▶ _What you will do_
The answer must consist of every line in the records that contains the word "convex".

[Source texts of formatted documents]
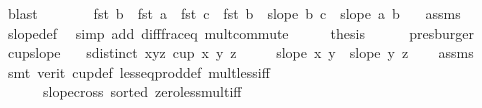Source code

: \begin{isabellebody}
\ blast\isanewline
\ \ \isamarkupfalse%
\ \isamarkupfalse%
\ {\isachardoublequoteopen}{\isachardot}{\kern0pt}{\isachardot}{\kern0pt}{\isachardot}{\kern0pt}\ {\isacharequal}{\kern0pt}\ {\isacharparenleft}{\kern0pt}fst\ b\ {\isacharminus}{\kern0pt}\ fst\ a{\isacharparenright}{\kern0pt}\ {\isacharasterisk}{\kern0pt}\ {\isacharparenleft}{\kern0pt}fst\ c\ {\isacharminus}{\kern0pt}\ fst\ b{\isacharparenright}{\kern0pt}\ {\isacharasterisk}{\kern0pt}\ {\isacharparenleft}{\kern0pt}slope\ b\ c\ {\isacharminus}{\kern0pt}\ slope\ a\ b{\isacharparenright}{\kern0pt}{\isachardoublequoteclose}\ \isamarkupfalse%
\ {}\ assms\ \isamarkupfalse%
\ slope{\isacharunderscore}{\kern0pt}def\ \isamarkupfalse%
\ {\isacharparenleft}{\kern0pt}simp\ add{\isacharcolon}{\kern0pt}\ diff{\isacharunderscore}{\kern0pt}frac{\isacharunderscore}{\kern0pt}eq\ mult{\isachardot}{\kern0pt}commute{\isacharparenright}{\kern0pt}\isanewline
\ \ \isamarkupfalse%
\ \isamarkupfalse%
\ {\isacharquery}{\kern0pt}thesis\isanewline
\ \ \ \ \isamarkupfalse%
\ presburger\isanewline
{}\isamarkupfalse%
%
\endisatagproof
{\isafoldproof}%
%
\isadelimproof
\isanewline
%
\endisadelimproof
\isanewline
{}\isamarkupfalse%
\ cup{}{\isacharunderscore}{\kern0pt}slope{\isacharcolon}{\kern0pt}\isanewline
\ \ \ {\isachardoublequoteopen}sdistinct\ {\isacharbrackleft}{\kern0pt}x{\isacharcomma}{\kern0pt}y{\isacharcomma}{\kern0pt}z{\isacharbrackright}{\kern0pt}{\isachardoublequoteclose}\ {\isachardoublequoteopen}cup{}\ x\ y\ z{\isachardoublequoteclose}\isanewline
\ \ \ \ \ {\isachardoublequoteopen}slope\ x\ y\ {\isacharless}{\kern0pt}\ slope\ y\ z{\isachardoublequoteclose}\isanewline
%
\isadelimproof
\ \ %
\endisadelimproof
%
\isatagproof
{}\isamarkupfalse%
\ assms\isanewline
\ \ \isamarkupfalse%
\ {\isacharparenleft}{\kern0pt}smt\ {\isacharparenleft}{\kern0pt}verit{\isacharparenright}{\kern0pt}\ cup{}{\isacharunderscore}{\kern0pt}def\ less{\isacharunderscore}{\kern0pt}eq{\isacharunderscore}{\kern0pt}prod{\isacharunderscore}{\kern0pt}def\ mult{\isacharunderscore}{\kern0pt}less{\isacharunderscore}{\kern0pt}{}{\isacharunderscore}{\kern0pt}iff\isanewline
\ \ \ \ \ \ slope{\isacharunderscore}{\kern0pt}cross{}\ sorted{}\ zero{\isacharunderscore}{\kern0pt}less{\isacharunderscore}{\kern0pt}mult{\isacharunderscore}{\kern0pt}iff{\isacharparenright}{\kern0pt}%

\end{isabellebody}
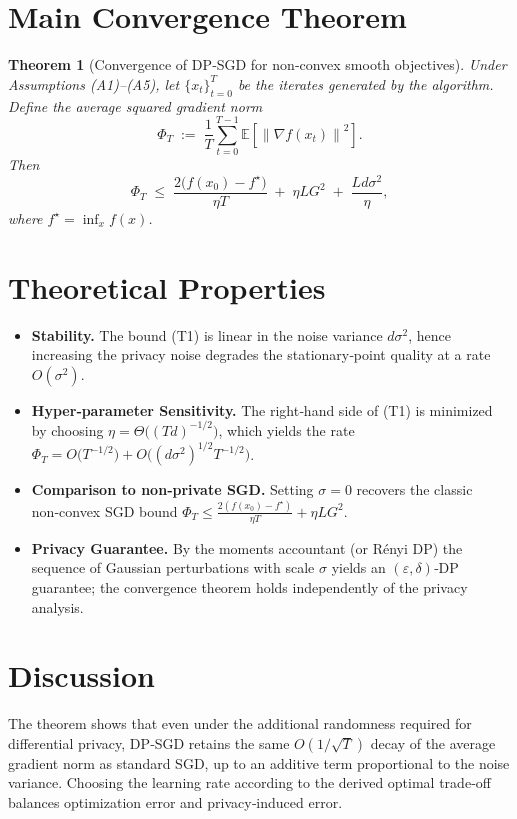 \documentclass{article}
\newtheorem{theorem}{Theorem}
\newcommand{\EE}{\mathbb{E}}
\newcommand{\norm}[1]{\left\lVert #1 \right\rVert}
\begin{document}
\section*{Main Convergence Theorem}
\begin{theorem}[Convergence of DP‑SGD for non‑convex smooth objectives]\label{thm:main}
Under Assumptions (A1)–(A5), let $\{x_{t}\}_{t=0}^{T}$ be the iterates generated by the
algorithm. Define the average squared gradient norm
\[
\Phi_{T}\;:=\;\frac{1}{T}\sum_{t=0}^{T-1}\EE\!\left[\norm{\nabla f(x_{t})}^{2}\right].
\]
Then
\[
\boxed{
\Phi_{T}\;\le\;
\frac{2\bigl(f(x_{0})-f^{\star}\bigr)}{\eta T}
\;+\;
\eta L G^{2}
\;+\;
\frac{L d\sigma^{2}}{\eta},
}
\tag{T1}
\]
where $f^{\star}=\inf_{x}f(x)$.
\end{theorem}

\section*{Theoretical Properties}
\begin{itemize}
\item \textbf{Stability.} The bound (T1) is linear in the noise variance $d\sigma^{2}$,
hence increasing the privacy noise degrades the stationary‑point quality at a rate
$O(\sigma^{2})$.
\item \textbf{Hyper‑parameter Sensitivity.}
  The right‑hand side of (T1) is minimized by choosing $\eta=\Theta\bigl((Td)^{-1/2}\bigr)$,
  which yields the rate
  $\Phi_{T}=O\!\bigl(T^{-1/2}\bigr)+O\!\bigl((d\sigma^{2})^{1/2}T^{-1/2}\bigr)$.
\item \textbf{Comparison to non‑private SGD.}
  Setting $\sigma=0$ recovers the classic non‑convex SGD bound
  $\Phi_{T}\le \frac{2(f(x_{0})-f^{\star})}{\eta T}+ \eta L G^{2}$.
\item \textbf{Privacy Guarantee.}
  By the moments accountant (or Rényi DP) the sequence of Gaussian perturbations with
  scale $\sigma$ yields an $(\varepsilon,\delta)$‑DP guarantee; the convergence theorem
  holds independently of the privacy analysis.
\end{itemize}

\section*{Discussion}
The theorem shows that even under the additional randomness required for differential
privacy, DP‑SGD retains the same $O(1/\sqrt{T})$ decay of the average gradient norm as
standard SGD, up to an additive term proportional to the noise variance.
Choosing the learning rate according to the derived optimal trade‑off balances
optimization error and privacy‑induced error.
\end{document}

▶ _Answer to this exercise_
\begin{theorem}[Convergence of DP‑SGD for non‑convex smooth objectives]\label{thm:main}
  Setting $\sigma=0$ recovers the classic non‑convex SGD bound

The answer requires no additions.